What you have to do:
Reproduce exactly, and only, the lines below from the one containing "451 & 169619" through the one containing "109 & 169619".

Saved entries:
----
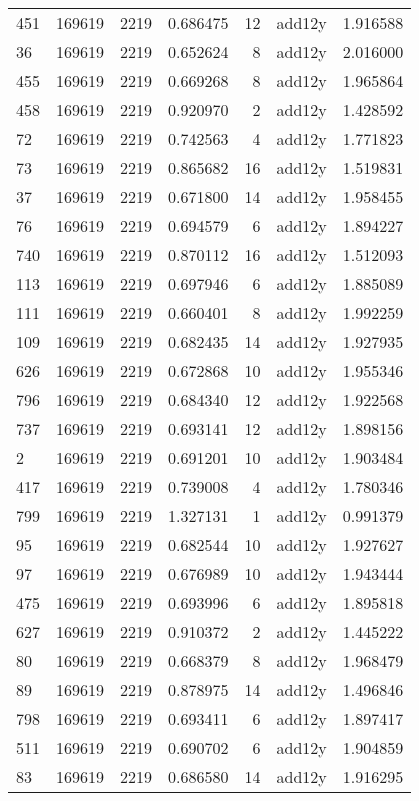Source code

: \begin{tabular}{lrrrrlr}
451 & 169619 & 2219 & 0.686475 & 12 & add12y & 1.916588 \\
36 & 169619 & 2219 & 0.652624 & 8 & add12y & 2.016000 \\
455 & 169619 & 2219 & 0.669268 & 8 & add12y & 1.965864 \\
458 & 169619 & 2219 & 0.920970 & 2 & add12y & 1.428592 \\
72 & 169619 & 2219 & 0.742563 & 4 & add12y & 1.771823 \\
73 & 169619 & 2219 & 0.865682 & 16 & add12y & 1.519831 \\
37 & 169619 & 2219 & 0.671800 & 14 & add12y & 1.958455 \\
76 & 169619 & 2219 & 0.694579 & 6 & add12y & 1.894227 \\
740 & 169619 & 2219 & 0.870112 & 16 & add12y & 1.512093 \\
113 & 169619 & 2219 & 0.697946 & 6 & add12y & 1.885089 \\
111 & 169619 & 2219 & 0.660401 & 8 & add12y & 1.992259 \\
109 & 169619 & 2219 & 0.682435 & 14 & add12y & 1.927935 \\
626 & 169619 & 2219 & 0.672868 & 10 & add12y & 1.955346 \\
796 & 169619 & 2219 & 0.684340 & 12 & add12y & 1.922568 \\
737 & 169619 & 2219 & 0.693141 & 12 & add12y & 1.898156 \\
2 & 169619 & 2219 & 0.691201 & 10 & add12y & 1.903484 \\
417 & 169619 & 2219 & 0.739008 & 4 & add12y & 1.780346 \\
799 & 169619 & 2219 & 1.327131 & 1 & add12y & 0.991379 \\
95 & 169619 & 2219 & 0.682544 & 10 & add12y & 1.927627 \\
97 & 169619 & 2219 & 0.676989 & 10 & add12y & 1.943444 \\
475 & 169619 & 2219 & 0.693996 & 6 & add12y & 1.895818 \\
627 & 169619 & 2219 & 0.910372 & 2 & add12y & 1.445222 \\
80 & 169619 & 2219 & 0.668379 & 8 & add12y & 1.968479 \\
89 & 169619 & 2219 & 0.878975 & 14 & add12y & 1.496846 \\
798 & 169619 & 2219 & 0.693411 & 6 & add12y & 1.897417 \\
511 & 169619 & 2219 & 0.690702 & 6 & add12y & 1.904859 \\
83 & 169619 & 2219 & 0.686580 & 14 & add12y & 1.916295 \\

\end{tabular}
----
Finished exercise:
451 & 169619 & 2219 & 0.686475 & 12 & add12y & 1.916588 \\
36 & 169619 & 2219 & 0.652624 & 8 & add12y & 2.016000 \\
455 & 169619 & 2219 & 0.669268 & 8 & add12y & 1.965864 \\
458 & 169619 & 2219 & 0.920970 & 2 & add12y & 1.428592 \\
72 & 169619 & 2219 & 0.742563 & 4 & add12y & 1.771823 \\
73 & 169619 & 2219 & 0.865682 & 16 & add12y & 1.519831 \\
37 & 169619 & 2219 & 0.671800 & 14 & add12y & 1.958455 \\
76 & 169619 & 2219 & 0.694579 & 6 & add12y & 1.894227 \\
740 & 169619 & 2219 & 0.870112 & 16 & add12y & 1.512093 \\
113 & 169619 & 2219 & 0.697946 & 6 & add12y & 1.885089 \\
111 & 169619 & 2219 & 0.660401 & 8 & add12y & 1.992259 \\
109 & 169619 & 2219 & 0.682435 & 14 & add12y & 1.927935 \\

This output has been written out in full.